[Try it]
Among the entries below, only the lines starting at the one with "账号njwdcrilr密码k298819" and ending at the one with "账号：cvhpihdfd密码：tczbvqbf", both included, are to be printed exactly.

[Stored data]
= = = = = = =

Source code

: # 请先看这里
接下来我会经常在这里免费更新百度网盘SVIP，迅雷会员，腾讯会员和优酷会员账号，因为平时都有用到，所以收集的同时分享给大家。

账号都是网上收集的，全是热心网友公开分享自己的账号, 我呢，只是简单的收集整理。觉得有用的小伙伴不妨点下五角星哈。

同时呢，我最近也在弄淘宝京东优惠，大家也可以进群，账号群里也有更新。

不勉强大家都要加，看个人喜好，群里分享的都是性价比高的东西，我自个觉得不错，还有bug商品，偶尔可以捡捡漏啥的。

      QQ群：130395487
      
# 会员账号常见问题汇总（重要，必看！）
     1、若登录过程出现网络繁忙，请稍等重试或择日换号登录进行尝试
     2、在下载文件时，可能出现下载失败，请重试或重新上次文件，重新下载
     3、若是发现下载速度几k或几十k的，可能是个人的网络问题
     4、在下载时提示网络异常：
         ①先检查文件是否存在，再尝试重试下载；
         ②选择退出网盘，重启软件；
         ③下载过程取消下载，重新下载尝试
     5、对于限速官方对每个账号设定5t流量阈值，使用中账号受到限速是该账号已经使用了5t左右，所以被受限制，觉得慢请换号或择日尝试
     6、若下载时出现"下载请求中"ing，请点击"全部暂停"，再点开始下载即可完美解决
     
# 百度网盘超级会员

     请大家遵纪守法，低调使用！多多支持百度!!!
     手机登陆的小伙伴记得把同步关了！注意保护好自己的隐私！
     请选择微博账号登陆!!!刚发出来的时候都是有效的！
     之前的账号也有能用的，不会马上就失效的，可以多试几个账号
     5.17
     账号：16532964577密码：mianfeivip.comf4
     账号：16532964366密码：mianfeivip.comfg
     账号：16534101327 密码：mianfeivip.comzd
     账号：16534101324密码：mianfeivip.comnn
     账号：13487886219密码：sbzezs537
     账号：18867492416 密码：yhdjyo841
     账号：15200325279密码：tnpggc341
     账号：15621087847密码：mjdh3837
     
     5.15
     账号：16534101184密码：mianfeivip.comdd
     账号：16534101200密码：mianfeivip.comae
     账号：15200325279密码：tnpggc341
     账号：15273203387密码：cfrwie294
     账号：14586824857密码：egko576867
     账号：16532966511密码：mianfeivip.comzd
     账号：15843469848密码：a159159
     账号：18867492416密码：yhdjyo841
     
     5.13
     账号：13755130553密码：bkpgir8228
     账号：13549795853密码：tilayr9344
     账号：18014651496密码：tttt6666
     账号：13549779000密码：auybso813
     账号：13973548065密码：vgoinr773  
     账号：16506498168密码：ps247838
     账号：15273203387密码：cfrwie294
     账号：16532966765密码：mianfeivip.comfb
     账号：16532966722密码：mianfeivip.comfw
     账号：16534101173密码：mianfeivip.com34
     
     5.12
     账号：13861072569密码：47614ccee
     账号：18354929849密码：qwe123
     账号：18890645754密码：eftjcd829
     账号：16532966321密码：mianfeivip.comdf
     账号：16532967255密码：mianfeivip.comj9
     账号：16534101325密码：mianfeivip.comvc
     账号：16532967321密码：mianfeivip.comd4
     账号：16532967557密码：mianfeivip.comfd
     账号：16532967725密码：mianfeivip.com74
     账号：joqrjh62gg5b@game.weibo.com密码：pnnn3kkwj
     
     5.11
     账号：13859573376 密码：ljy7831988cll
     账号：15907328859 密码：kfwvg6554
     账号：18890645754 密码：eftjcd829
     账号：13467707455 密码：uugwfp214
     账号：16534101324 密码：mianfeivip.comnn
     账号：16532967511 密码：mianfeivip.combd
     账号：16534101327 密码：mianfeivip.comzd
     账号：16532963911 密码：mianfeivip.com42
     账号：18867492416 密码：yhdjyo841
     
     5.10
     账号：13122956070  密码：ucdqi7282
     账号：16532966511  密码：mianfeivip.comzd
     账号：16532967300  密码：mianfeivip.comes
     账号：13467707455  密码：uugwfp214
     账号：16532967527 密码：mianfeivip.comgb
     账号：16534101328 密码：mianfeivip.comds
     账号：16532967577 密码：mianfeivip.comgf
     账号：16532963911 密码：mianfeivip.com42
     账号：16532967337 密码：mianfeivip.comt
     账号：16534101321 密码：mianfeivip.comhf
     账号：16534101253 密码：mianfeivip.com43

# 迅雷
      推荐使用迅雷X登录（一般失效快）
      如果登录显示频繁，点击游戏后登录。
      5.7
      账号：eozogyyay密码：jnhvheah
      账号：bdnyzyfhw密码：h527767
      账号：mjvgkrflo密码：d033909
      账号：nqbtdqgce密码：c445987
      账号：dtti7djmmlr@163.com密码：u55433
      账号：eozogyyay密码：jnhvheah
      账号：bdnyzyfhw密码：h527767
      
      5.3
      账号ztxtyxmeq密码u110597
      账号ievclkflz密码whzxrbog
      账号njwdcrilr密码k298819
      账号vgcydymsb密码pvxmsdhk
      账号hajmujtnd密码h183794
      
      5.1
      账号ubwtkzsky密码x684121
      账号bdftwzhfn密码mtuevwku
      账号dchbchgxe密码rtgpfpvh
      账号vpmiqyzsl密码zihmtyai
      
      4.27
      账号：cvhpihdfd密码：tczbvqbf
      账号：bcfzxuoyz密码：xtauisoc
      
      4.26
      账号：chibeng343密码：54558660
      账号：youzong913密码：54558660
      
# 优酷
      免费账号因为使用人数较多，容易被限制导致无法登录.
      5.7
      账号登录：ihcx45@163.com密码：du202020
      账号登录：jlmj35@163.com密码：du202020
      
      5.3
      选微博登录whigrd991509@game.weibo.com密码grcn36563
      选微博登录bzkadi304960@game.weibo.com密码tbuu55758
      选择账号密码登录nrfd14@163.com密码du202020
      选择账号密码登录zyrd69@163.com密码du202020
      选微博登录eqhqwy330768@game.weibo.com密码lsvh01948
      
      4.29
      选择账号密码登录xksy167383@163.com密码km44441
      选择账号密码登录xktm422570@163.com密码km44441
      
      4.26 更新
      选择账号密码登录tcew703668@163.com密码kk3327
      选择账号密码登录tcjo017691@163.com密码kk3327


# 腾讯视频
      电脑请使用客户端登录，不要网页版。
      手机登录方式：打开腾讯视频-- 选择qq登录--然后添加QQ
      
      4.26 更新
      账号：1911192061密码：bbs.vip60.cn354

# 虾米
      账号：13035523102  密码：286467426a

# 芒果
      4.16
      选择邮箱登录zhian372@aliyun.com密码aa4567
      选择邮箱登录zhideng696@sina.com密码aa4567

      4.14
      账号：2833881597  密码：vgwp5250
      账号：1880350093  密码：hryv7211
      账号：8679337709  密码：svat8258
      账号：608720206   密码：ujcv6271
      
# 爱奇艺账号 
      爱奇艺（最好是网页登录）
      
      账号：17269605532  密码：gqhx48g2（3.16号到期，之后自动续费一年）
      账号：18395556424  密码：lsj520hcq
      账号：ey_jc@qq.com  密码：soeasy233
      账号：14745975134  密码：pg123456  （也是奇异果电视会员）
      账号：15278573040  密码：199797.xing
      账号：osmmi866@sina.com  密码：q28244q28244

= = = = = = =

[Response]
      账号njwdcrilr密码k298819
      账号vgcydymsb密码pvxmsdhk
      账号hajmujtnd密码h183794
      
      5.1
      账号ubwtkzsky密码x684121
      账号bdftwzhfn密码mtuevwku
      账号dchbchgxe密码rtgpfpvh
      账号vpmiqyzsl密码zihmtyai
      
      4.27
      账号：cvhpihdfd密码：tczbvqbf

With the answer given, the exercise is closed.